Input data.
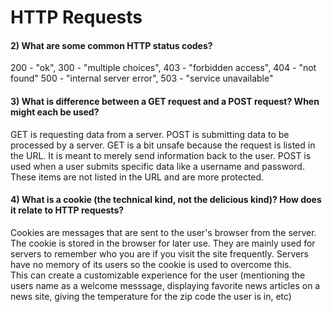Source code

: # HTTP Requests

#### 2) What are some common HTTP status codes?

200 - "ok", 300 - "multiple choices", 403 - "forbidden access", 404 - "not found"
500 - "internal server error", 503 - "service unavailable"

#### 3) What is difference between a GET request and a POST request?  When might each be used?

GET is requesting data from a server.  POST is submitting data to be processed by a server.
GET is a bit unsafe because the request is listed in the URL.  It is meant to merely send
information back to the user.  POST is used when a user submits specific data like a 
username and password.  These items are not listed in the URL and are more protected.

#### 4) What is a cookie (the technical kind, not the delicious kind)? How does it relate to HTTP requests?

Cookies are messages that are sent to the user's browser from the server.  The cookie is stored in
the browser for later use.  They are mainly used for servers to remember who you are if you visit
the site frequently.  Servers have no memory of its users so the cookie is used to overcome this.  
This can create a customizable experience for the user (mentioning the users name as a welcome messsage,
displaying favorite news articles on a news site, giving the temperature for the zip code the user is in, etc)  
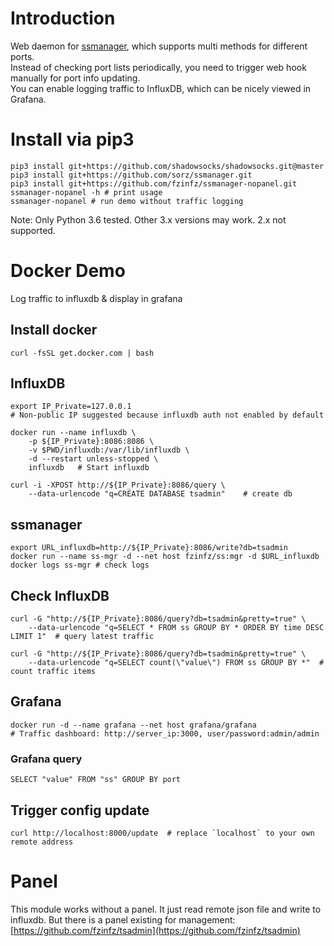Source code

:# Introduction
Web daemon for [ssmanager](https://github.com/sorz/ssmanager), which supports multi methods for different ports.  
Instead of checking port lists periodically, you need to trigger web hook manually for port info updating.  
You can enable logging traffic to InfluxDB, which can be nicely viewed in Grafana.

# Install via pip3

    pip3 install git+https://github.com/shadowsocks/shadowsocks.git@master
    pip3 install git+https://github.com/sorz/ssmanager.git
    pip3 install git+https://github.com/fzinfz/ssmanager-nopanel.git
    ssmanager-nopanel -h # print usage
    ssmanager-nopanel # run demo without traffic logging

Note: Only Python 3.6 tested. Other 3.x versions may work. 2.x not supported.

# Docker Demo
Log traffic to influxdb & display in grafana

## Install docker
    curl -fsSL get.docker.com | bash

## InfluxDB

    export IP_Private=127.0.0.1
    # Non-public IP suggested because influxdb auth not enabled by default

    docker run --name influxdb \
        -p ${IP_Private}:8086:8086 \
        -v $PWD/influxdb:/var/lib/influxdb \
        -d --restart unless-stopped \
        influxdb   # Start influxdb

    curl -i -XPOST http://${IP_Private}:8086/query \
        --data-urlencode "q=CREATE DATABASE tsadmin"    # create db

## ssmanager

    export URL_influxdb=http://${IP_Private}:8086/write?db=tsadmin
    docker run --name ss-mgr -d --net host fzinfz/ss:mgr -d $URL_influxdb 
    docker logs ss-mgr # check logs

## Check InfluxDB

    curl -G "http://${IP_Private}:8086/query?db=tsadmin&pretty=true" \
        --data-urlencode "q=SELECT * FROM ss GROUP BY * ORDER BY time DESC LIMIT 1"  # query latest traffic

    curl -G "http://${IP_Private}:8086/query?db=tsadmin&pretty=true" \
        --data-urlencode "q=SELECT count(\"value\") FROM ss GROUP BY *"  # count traffic items

## Grafana

    docker run -d --name grafana --net host grafana/grafana
    # Traffic dashboard: http://server_ip:3000, user/password:admin/admin

### Grafana query
    SELECT "value" FROM "ss" GROUP BY port

## Trigger config update
    curl http://localhost:8000/update  # replace `localhost` to your own remote address

# Panel
This module works without a panel. It just read remote json file and write to influxdb.
But there is a panel existing for management: [https://github.com/fzinfz/tsadmin](https://github.com/fzinfz/tsadmin)
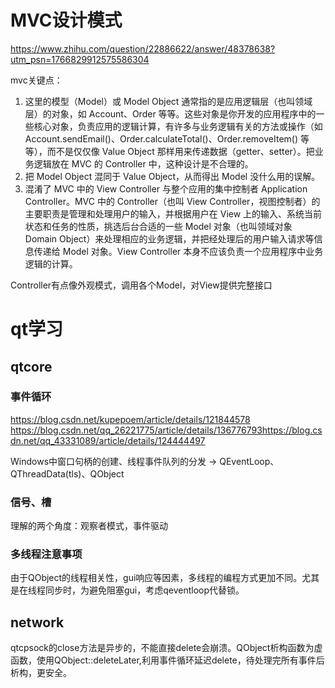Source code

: # MVC设计模式
https://www.zhihu.com/question/22886622/answer/48378638?utm_psn=1766829912575586304

mvc关键点：

1. 这里的模型（Model）或 Model Object 通常指的是应用逻辑层（也叫领域层）的对象，如 Account、Order 等等。这些对象是你开发的应用程序中的一些核心对象，负责应用的逻辑计算，有许多与业务逻辑有关的方法或操作（如 Account.sendEmail()、Order.calculateTotal()、Order.removeItem() 等等），而不是仅仅像 Value Object 那样用来传递数据（getter、setter）。把业务逻辑放在 MVC 的 Controller 中，这种设计是不合理的。
2. 把 Model Object 混同于 Value Object，从而得出 Model 没什么用的误解。
3. 混淆了 MVC 中的 View Controller 与整个应用的集中控制者 Application Controller。MVC 中的 Controller（也叫 View Controller，视图控制者）的主要职责是管理和处理用户的输入，并根据用户在 View 上的输入、系统当前状态和任务的性质，挑选后台合适的一些 Model 对象（也叫领域对象 Domain Object）来处理相应的业务逻辑，并把经处理后的用户输入请求等信息传递给 Model 对象。View Controller 本身不应该负责一个应用程序中业务逻辑的计算。

Controller有点像外观模式，调用各个Model，对View提供完整接口

# qt学习

## qtcore

### 事件循环
https://blog.csdn.net/kupepoem/article/details/121844578
https://blog.csdn.net/qq_26221775/article/details/136776793https://blog.csdn.net/qq_43331089/article/details/124444497

Windows中窗口句柄的创建、线程事件队列的分发 -> QEventLoop、QThreadData(tls)、QObject

### 信号、槽
理解的两个角度：观察者模式，事件驱动

### 多线程注意事项
由于QObject的线程相关性，gui响应等因素，多线程的编程方式更加不同。尤其是在线程同步时，为避免阻塞gui，考虑qeventloop代替锁。

## network
qtcpsock的close方法是异步的，不能直接delete会崩溃。QObject析构函数为虚函数，使用QObject::deleteLater,利用事件循环延迟delete，待处理完所有事件后析构，更安全。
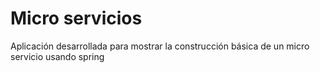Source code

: # Micro servicios
Aplicación desarrollada para mostrar la construcción básica de un micro servicio usando spring 
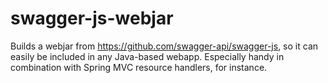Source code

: # swagger-js-webjar

Builds a webjar from https://github.com/swagger-api/swagger-js, so it can easily be included in any Java-based webapp.
Especially handy in combination with Spring MVC resource handlers, for instance. 
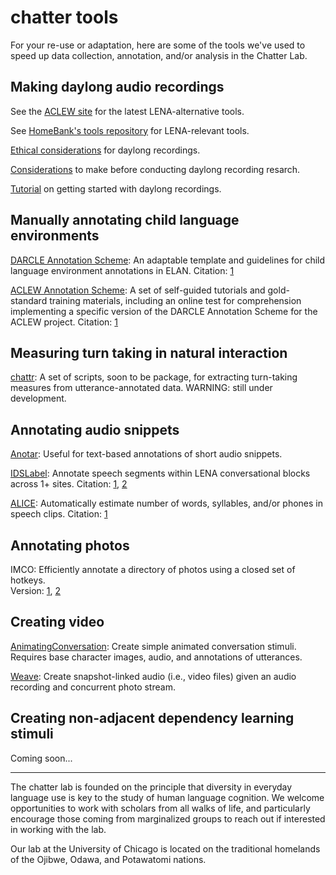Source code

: # chatter tools

For your re-use or adaptation, here are some of the tools we've used to speed up  data collection, annotation, and/or analysis in the Chatter Lab.

## Making daylong audio recordings

See the [ACLEW site](https://sites.google.com/view/aclewdid/home) for the latest LENA-alternative tools.

See [HomeBank's tools repository](https://github.com/homebankcode) for LENA-relevant tools.

[Ethical considerations](./lab-publications/Cychosz_et_al_2020_Longform_recordings_of_everyday_life_Ethics_for_best_practices_BRM.pdf) for daylong recordings.

[Considerations](./lab-publications/Casillas_Cristia_2019_Step-by-step_guide_to_collecting_and_analyzing_long_format_speech_environment_LFSE_recordings_Collabra.pdf) to make before conducting daylong recording resarch.

[Tutorial](https://github.com/aclew/DaylongDataTutorial-CogSci19) on getting started with daylong recordings.

## Manually annotating child language environments

[DARCLE Annotation Scheme](https://osf.io/4532e/): An adaptable template and guidelines for child language environment annotations in ELAN. Citation: [1](./lab-publications/Casillas_et_al_2017_A_new_workflow_for_semi_automitized_annotations_Interspeech.pdf)

[ACLEW Annotation Scheme](https://osf.io/b2jep/wiki/home/): A set of self-guided tutorials and gold-standard training materials, including an online test for comprehension implementing a specific version of the DARCLE Annotation Scheme for the ACLEW project. Citation: [1](./lab-publications/Casillas_et_al_2017_A_new_workflow_for_semi_automitized_annotations_Interspeech.pdf)

## Measuring turn taking in natural interaction

[chattr](https://github.com/marisacasillas/chattr-basic): A set of scripts, soon to be package, for extracting turn-taking measures from utterance-annotated data. WARNING: still under development.

## Annotating audio snippets

[Anotar](https://github.com/marisacasillas/annotate-app): Useful for text-based annotations of short audio snippets.

[IDSLabel](https://github.com/SeedlingsBabylab/idslabel): Annotate speech segments within LENA conversational blocks across 1+ sites. Citation: [1](./lab-publications/Bergelson_Casillas_et_al_2019_What_do_North_American_babies_hear_DevSci.pdf), [2](./lab-publications/Casillas_et_al_2017_What_do_babies_hear_Interspeech.pdf)

[ALICE](https://github.com/orasanen/ALICE): Automatically estimate number of words, syllables, and/or phones in speech clips. Citation: [1](./lab-publications/Rasanen_et_al_2020_ALICE_BRM.pdf)

## Annotating photos

IMCO: Efficiently annotate a directory of photos using a closed set of hotkeys.  
Version: [1](https://github.com/marisacasillas/ImCo), [2](https://github.com/kennedycasey/ImCo2)

## Creating video

[AnimatingConversation](https://github.com/marisacasillas/AnimatingConversation): Create simple animated conversation stimuli. Requires base character images, audio, and annotations of utterances.

[Weave](https://github.com/marisacasillas/Weave): Create snapshot-linked audio (i.e., video files) given an audio recording and concurrent photo stream.

## Creating non-adjacent dependency learning stimuli

Coming soon...
<!--Organize and upload NADL tools-->

----
The chatter lab is founded on the principle that diversity in everyday language use is key to the study of human language cognition. We welcome opportunities to work with scholars from all walks of life, and particularly encourage those coming from marginalized groups to reach out if interested in working with the lab.

Our lab at the University of Chicago is located on the traditional homelands of the Ojibwe, Odawa, and Potawatomi nations.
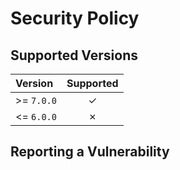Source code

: # Security Policy

## Supported Versions

| Version    | Supported |
| :--------- | :-------: |
| >= `7.0.0` |     ✓     |
| <= `6.0.0` |     ✗     |

## Reporting a Vulnerability

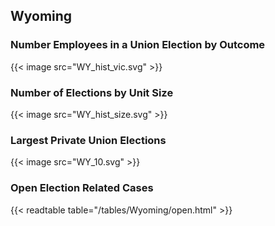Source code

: ##  Wyoming

### Number Employees in a Union Election by Outcome
{{< image src="WY_hist_vic.svg" >}}

### Number of Elections by Unit Size
{{< image src="WY_hist_size.svg" >}}

### Largest Private Union Elections
{{< image src="WY_10.svg" >}}

### Open Election Related Cases
{{< readtable table="/tables/Wyoming/open.html" >}}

What the task requires. Once the lines containing "users" in the data above are counted, give the total by itself.

Answer for this exercise. 2